- Avdorkhanov in Washington

Head of security for President Aslan Maskhadov
- In office 1996–2000

Personal details
- Born: 1971 Alleroy, Checheno-Ingush ASSR, Soviet Union
- Died: 12 September 2005 (aged 33–34) Chechen Republic of Ichkeria
- Awards: Qoman siy

Military service
- Allegiance: Chechen Republic of Ichkeria
- Years of service: 1994–2005
- Rank: Brigadier general
- Commands: Eastern front (2005)
- Battles/wars: First Chechen War Second Chechen War

= Akhmed Avdorkhanov =

Chechen warlord (1971–2005)

Akhmad Avdorkhanov (Ахмад Зелимханович Авдорханов; 1971 — 12 September 2005) was a former head of security for Ichkerian President Aslan Maskhadov.

== Biography ==
Officially the Russian state suggested he was killed by Shamil Basayev in a dispute over money or due to ideology, as he opposed the militant Islam of Basayev and his followers, while the Chechen insurgents claim he was killed by Russian forces.

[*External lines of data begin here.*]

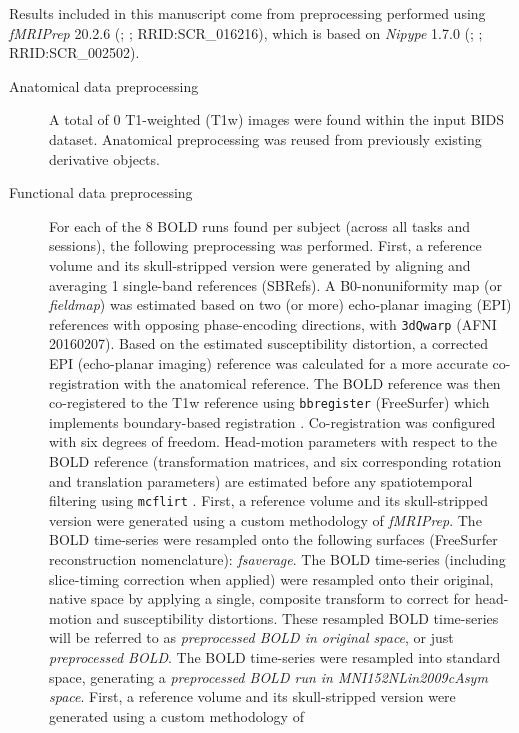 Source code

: \documentclass[]{article}
\date{}
\begin{document}
Results included in this manuscript come from preprocessing performed
using \emph{fMRIPrep} 20.2.6 (\citet{fmriprep1}; \citet{fmriprep2};
RRID:SCR\_016216), which is based on \emph{Nipype} 1.7.0
(\citet{nipype1}; \citet{nipype2}; RRID:SCR\_002502).

\begin{description}
\item[Anatomical data preprocessing]
A total of 0 T1-weighted (T1w) images were found within the input BIDS
dataset. Anatomical preprocessing was reused from previously existing
derivative objects.
\item[Functional data preprocessing]
For each of the 8 BOLD runs found per subject (across all tasks and
sessions), the following preprocessing was performed. First, a reference
volume and its skull-stripped version were generated by aligning and
averaging 1 single-band references (SBRefs). A B0-nonuniformity map (or
\emph{fieldmap}) was estimated based on two (or more) echo-planar
imaging (EPI) references with opposing phase-encoding directions, with
\texttt{3dQwarp} \citet{afni} (AFNI 20160207). Based on the estimated
susceptibility distortion, a corrected EPI (echo-planar imaging)
reference was calculated for a more accurate co-registration with the
anatomical reference. The BOLD reference was then co-registered to the
T1w reference using \texttt{bbregister} (FreeSurfer) which implements
boundary-based registration \citep{bbr}. Co-registration was configured
with six degrees of freedom. Head-motion parameters with respect to the
BOLD reference (transformation matrices, and six corresponding rotation
and translation parameters) are estimated before any spatiotemporal
filtering using \texttt{mcflirt} \citep[FSL 5.0.9,][]{mcflirt}. First, a
reference volume and its skull-stripped version were generated using a
custom methodology of \emph{fMRIPrep}. The BOLD time-series were
resampled onto the following surfaces (FreeSurfer reconstruction
nomenclature): \emph{fsaverage}. The BOLD time-series (including
slice-timing correction when applied) were resampled onto their
original, native space by applying a single, composite transform to
correct for head-motion and susceptibility distortions. These resampled
BOLD time-series will be referred to as \emph{preprocessed BOLD in
original space}, or just \emph{preprocessed BOLD}. The BOLD time-series
were resampled into standard space, generating a \emph{preprocessed BOLD
run in MNI152NLin2009cAsym space}. First, a reference volume and its
skull-stripped version were generated using a custom methodology of

\end{description}
\end{document}
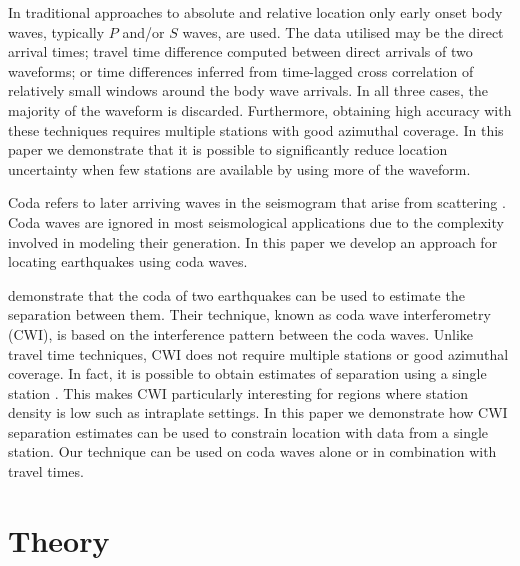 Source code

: \documentclass[extra, onecolumn, doublespacing]{gji}
\begin{document}
In traditional approaches to absolute and relative location only
early onset body waves, typically $P$ and/or $S$ waves, are used.
The data utilised may be the direct arrival times; travel time
difference computed between direct arrivals of two waveforms; or
time differences inferred from time-lagged cross correlation of
relatively small windows around the body wave arrivals.
 In all three cases, the majority of the
waveform is discarded. Furthermore, obtaining high accuracy with these techniques
requires multiple stations with good azimuthal coverage.
In this paper we demonstrate that it is possible to
significantly reduce location uncertainty when few stations are
available by using more of the waveform.

Coda refers to  later arriving waves in the seismogram that arise
from scattering  \citep{dr_Aki69a,dr_Snieder99a,dr_Snieder06a}. Coda
waves are ignored in most seismological applications due to the
complexity involved in modeling their generation. In this paper we
develop an approach for locating earthquakes using coda waves.

\citet{dr_Snieder05a} demonstrate that the coda of two earthquakes
can be used to estimate the separation between them. Their
technique, known as coda wave interferometry (CWI), is based on the
interference pattern between the coda waves. Unlike travel time
techniques, CWI
 does not require multiple stations or good azimuthal coverage.
In fact, it is possible to obtain estimates of separation using a single
station \citep{dr_Robinson07b}. This makes CWI particularly interesting
for regions where station density is low such as intraplate settings. In this
paper we demonstrate how CWI separation estimates can be used to constrain
location with data from a single station.
Our technique can be used on coda waves alone or in combination with
travel times.

\section{Theory}
\label{sec:theory}
\end{document}
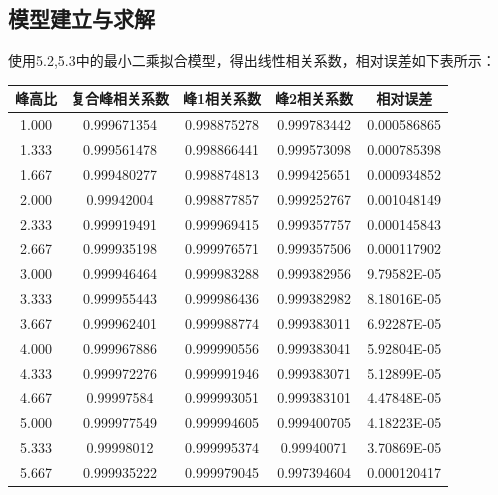 \documentclass{article}
\numberwithin{equation}{subsection}
\begin{document}
\subsection{模型建立与求解}
使用5.2,5.3中的最小二乘拟合模型，得出线性相关系数，相对误差如下表所示：
\begin{table}[h]
    \centering
    \begin{tabular}{|c|c|c|c|c|}\hline
        峰高比&复合峰相关系数&峰1相关系数&峰2相关系数&相对误差\\\hline
        1.000&0.999671354&	0.998875278&	0.999783442&0.000586865\\

        1.333&0.999561478&	0.998866441&	0.999573098&0.000785398\\

        1.667&0.999480277&	0.998874813&	0.999425651&0.000934852\\

        2.000&0.99942004&	0.998877857&	0.999252767&0.001048149\\

        2.333&0.999919491&	0.999969415&	0.999357757&0.000145843\\

        2.667&0.999935198&	0.999976571&	0.999357506&0.000117902\\

        3.000&0.999946464&	0.999983288&	0.999382956&9.79582E-05\\

        3.333&0.999955443&	0.999986436&	0.999382982&8.18016E-05\\

        3.667&0.999962401&	0.999988774&	0.999383011&6.92287E-05\\

        4.000&0.999967886&	0.999990556&	0.999383041&5.92804E-05\\

        4.333&0.999972276&	0.999991946&	0.999383071&5.12899E-05\\

        4.667&0.99997584&	0.999993051&	0.999383101&4.47848E-05\\

        5.000&0.999977549&	0.999994605&	0.999400705&4.18223E-05\\

        5.333&0.99998012&	0.999995374&	0.99940071&3.70869E-05\\

        5.667&0.999935222&	0.999979045&	0.997394604&0.000120417\\


\end{tabular}
\end{table}
\end{document}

President Vladimir Putin called Avdorkhanov's death "a turning point", since according to him Avdorkhanov was the last nationalist leader, and the remaining leaders of the Chechen resistance are radical Islamists who will not receive as much support among the local people.

His younger brother Zaurbek served as a field commander in the Caucasus Emirate, and most notably was one of the leaders of the August 2010 raid on Chechen President Ramzan Kadyrov's home village of Tsentoroy. Zaurbek was killed in what is believed to be an accidental explosion in Galashki, Ingushetia on 31 July 2012.